- The records
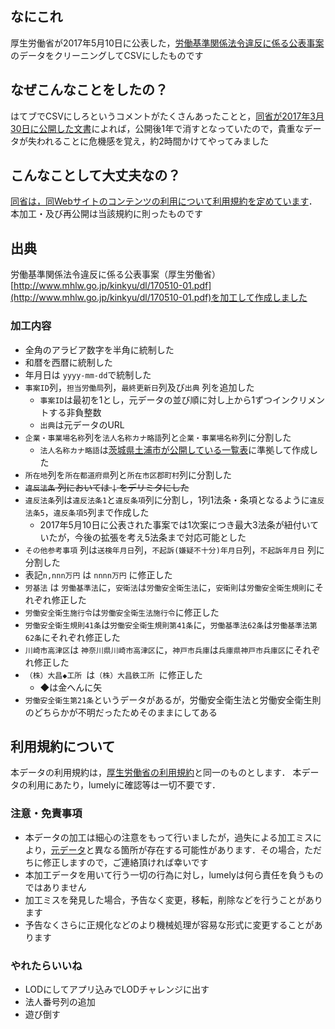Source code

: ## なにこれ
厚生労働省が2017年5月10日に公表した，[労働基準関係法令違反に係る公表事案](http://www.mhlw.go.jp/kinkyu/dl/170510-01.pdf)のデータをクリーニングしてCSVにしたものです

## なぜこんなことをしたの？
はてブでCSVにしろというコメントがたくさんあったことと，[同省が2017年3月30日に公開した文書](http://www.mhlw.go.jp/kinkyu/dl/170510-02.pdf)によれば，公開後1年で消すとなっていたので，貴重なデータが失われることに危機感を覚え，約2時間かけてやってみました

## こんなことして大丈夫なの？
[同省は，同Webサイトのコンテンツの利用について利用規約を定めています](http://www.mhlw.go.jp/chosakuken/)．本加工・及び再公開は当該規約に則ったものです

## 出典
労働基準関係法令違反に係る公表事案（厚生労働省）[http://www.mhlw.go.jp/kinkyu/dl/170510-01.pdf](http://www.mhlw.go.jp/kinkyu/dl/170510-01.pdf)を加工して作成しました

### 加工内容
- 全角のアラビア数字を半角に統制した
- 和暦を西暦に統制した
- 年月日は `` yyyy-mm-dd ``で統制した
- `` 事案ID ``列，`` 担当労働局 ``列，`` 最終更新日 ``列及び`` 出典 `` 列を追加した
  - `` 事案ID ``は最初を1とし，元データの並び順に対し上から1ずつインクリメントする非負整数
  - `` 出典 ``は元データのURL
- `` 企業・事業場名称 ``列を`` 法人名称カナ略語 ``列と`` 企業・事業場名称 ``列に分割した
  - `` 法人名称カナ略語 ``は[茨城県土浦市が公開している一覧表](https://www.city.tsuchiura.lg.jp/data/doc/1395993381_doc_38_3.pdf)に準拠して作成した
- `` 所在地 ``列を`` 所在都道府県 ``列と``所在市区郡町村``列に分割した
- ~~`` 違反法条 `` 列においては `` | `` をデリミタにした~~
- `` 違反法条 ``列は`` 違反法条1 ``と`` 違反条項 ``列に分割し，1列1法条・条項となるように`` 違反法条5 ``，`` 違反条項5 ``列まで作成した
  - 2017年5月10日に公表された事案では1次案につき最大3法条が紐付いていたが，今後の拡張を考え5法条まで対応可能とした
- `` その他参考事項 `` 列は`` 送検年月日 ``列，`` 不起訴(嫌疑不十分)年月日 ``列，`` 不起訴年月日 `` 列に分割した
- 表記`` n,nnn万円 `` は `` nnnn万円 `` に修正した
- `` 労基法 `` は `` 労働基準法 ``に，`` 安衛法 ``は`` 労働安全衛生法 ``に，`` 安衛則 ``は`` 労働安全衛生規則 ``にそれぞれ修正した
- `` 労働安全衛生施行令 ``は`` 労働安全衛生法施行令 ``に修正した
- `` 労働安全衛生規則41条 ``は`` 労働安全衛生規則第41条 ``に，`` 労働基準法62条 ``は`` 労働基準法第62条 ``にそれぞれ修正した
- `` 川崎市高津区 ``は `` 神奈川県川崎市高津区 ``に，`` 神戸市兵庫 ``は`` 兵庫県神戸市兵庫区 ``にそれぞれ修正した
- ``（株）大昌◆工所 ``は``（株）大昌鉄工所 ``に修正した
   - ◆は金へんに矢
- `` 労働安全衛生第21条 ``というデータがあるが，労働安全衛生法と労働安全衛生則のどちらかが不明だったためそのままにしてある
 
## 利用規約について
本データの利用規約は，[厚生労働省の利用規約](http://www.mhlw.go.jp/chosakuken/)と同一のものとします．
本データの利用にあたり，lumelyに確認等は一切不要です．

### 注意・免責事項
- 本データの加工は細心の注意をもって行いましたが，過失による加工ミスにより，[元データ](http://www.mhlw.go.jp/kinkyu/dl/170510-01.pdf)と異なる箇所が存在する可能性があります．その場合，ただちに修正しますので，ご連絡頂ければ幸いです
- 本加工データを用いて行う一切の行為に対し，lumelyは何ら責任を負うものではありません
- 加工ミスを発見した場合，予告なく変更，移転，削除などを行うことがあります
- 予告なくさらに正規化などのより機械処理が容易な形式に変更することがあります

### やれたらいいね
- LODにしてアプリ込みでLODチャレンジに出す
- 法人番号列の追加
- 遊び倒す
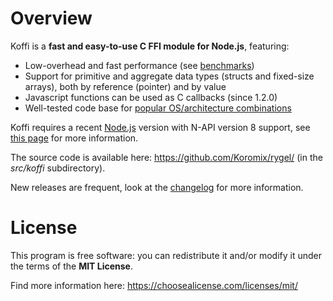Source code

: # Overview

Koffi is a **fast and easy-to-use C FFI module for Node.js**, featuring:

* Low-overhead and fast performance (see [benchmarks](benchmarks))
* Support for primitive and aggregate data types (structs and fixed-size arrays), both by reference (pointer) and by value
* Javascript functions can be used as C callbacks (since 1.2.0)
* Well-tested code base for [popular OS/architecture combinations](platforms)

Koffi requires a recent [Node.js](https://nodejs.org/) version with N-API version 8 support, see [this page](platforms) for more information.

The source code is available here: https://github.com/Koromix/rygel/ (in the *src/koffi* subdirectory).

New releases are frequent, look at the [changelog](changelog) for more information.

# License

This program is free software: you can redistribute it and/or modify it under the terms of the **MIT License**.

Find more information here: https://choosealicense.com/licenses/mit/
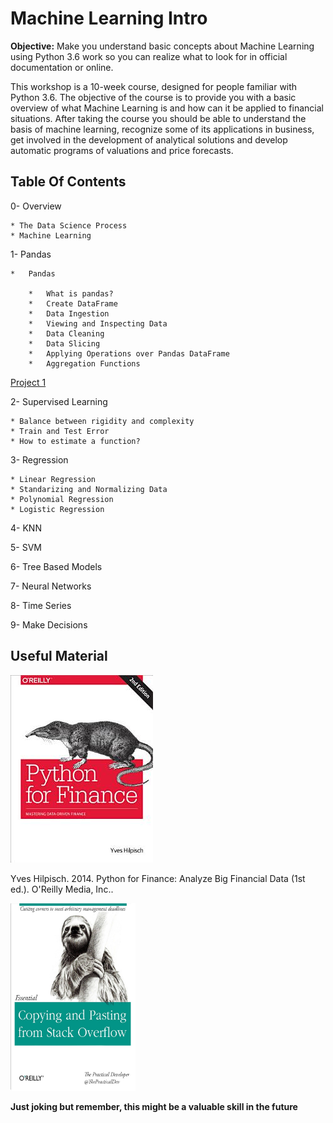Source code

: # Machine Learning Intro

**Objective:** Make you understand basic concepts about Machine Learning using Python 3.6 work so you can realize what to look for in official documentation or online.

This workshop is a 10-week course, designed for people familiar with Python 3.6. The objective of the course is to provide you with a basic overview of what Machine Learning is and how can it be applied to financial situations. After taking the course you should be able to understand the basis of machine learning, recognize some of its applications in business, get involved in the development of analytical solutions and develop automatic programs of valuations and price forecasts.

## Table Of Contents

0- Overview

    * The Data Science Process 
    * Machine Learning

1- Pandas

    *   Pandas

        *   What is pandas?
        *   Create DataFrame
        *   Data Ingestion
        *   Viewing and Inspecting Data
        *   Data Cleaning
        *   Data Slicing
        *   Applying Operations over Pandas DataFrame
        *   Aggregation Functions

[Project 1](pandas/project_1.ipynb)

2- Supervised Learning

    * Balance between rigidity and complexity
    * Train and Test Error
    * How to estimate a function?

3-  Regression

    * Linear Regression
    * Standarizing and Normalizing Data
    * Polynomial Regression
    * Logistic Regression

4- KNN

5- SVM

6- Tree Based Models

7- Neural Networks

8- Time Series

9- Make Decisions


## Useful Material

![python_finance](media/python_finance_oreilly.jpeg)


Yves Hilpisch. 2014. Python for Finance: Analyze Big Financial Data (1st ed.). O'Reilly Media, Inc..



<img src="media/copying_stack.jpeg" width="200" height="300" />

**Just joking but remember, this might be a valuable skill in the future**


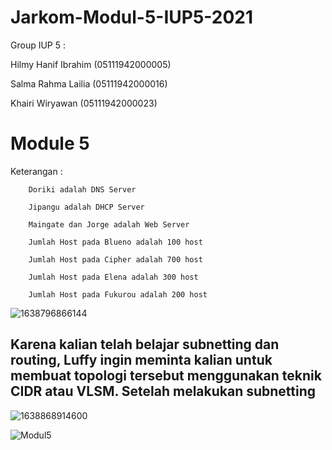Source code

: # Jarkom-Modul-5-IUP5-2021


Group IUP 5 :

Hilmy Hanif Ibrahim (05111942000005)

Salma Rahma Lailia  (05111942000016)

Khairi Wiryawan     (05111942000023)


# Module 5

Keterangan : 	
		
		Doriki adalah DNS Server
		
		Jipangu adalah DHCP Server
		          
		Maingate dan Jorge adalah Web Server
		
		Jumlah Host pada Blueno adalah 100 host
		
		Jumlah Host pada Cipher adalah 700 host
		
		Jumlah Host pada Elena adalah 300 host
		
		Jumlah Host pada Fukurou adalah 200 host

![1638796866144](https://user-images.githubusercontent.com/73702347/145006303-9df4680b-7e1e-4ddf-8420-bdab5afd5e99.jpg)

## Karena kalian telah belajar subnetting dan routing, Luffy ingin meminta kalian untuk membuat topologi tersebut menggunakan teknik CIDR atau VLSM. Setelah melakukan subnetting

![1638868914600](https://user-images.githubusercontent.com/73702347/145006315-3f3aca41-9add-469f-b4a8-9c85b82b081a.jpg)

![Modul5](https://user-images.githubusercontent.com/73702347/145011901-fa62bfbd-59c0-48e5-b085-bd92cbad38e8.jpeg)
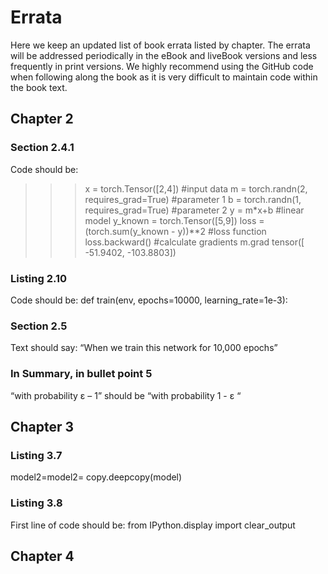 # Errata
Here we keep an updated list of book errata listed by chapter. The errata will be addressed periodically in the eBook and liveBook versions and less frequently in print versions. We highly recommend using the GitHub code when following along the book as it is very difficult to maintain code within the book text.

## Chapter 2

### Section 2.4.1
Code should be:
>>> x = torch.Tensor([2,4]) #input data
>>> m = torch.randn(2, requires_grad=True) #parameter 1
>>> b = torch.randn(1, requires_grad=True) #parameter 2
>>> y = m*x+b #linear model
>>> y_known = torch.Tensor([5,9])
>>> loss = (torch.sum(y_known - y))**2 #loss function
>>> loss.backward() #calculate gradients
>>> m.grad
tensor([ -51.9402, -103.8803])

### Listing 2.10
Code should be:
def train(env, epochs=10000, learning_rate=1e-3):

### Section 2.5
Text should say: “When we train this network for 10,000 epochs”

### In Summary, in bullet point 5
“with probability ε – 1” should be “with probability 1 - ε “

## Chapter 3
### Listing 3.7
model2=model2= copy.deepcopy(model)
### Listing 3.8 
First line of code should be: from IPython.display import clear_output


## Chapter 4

- Problem description
In the records above, find every line containing the word "mhlw" and show it.

- Your solution
厚生労働省が2017年5月10日に公表した，[労働基準関係法令違反に係る公表事案](http://www.mhlw.go.jp/kinkyu/dl/170510-01.pdf)のデータをクリーニングしてCSVにしたものです
はてブでCSVにしろというコメントがたくさんあったことと，[同省が2017年3月30日に公開した文書](http://www.mhlw.go.jp/kinkyu/dl/170510-02.pdf)によれば，公開後1年で消すとなっていたので，貴重なデータが失われることに危機感を覚え，約2時間かけてやってみました
[同省は，同Webサイトのコンテンツの利用について利用規約を定めています](http://www.mhlw.go.jp/chosakuken/)．本加工・及び再公開は当該規約に則ったものです
労働基準関係法令違反に係る公表事案（厚生労働省）[http://www.mhlw.go.jp/kinkyu/dl/170510-01.pdf](http://www.mhlw.go.jp/kinkyu/dl/170510-01.pdf)を加工して作成しました
本データの利用規約は，[厚生労働省の利用規約](http://www.mhlw.go.jp/chosakuken/)と同一のものとします．
- 本データの加工は細心の注意をもって行いましたが，過失による加工ミスにより，[元データ](http://www.mhlw.go.jp/kinkyu/dl/170510-01.pdf)と異なる箇所が存在する可能性があります．その場合，ただちに修正しますので，ご連絡頂ければ幸いです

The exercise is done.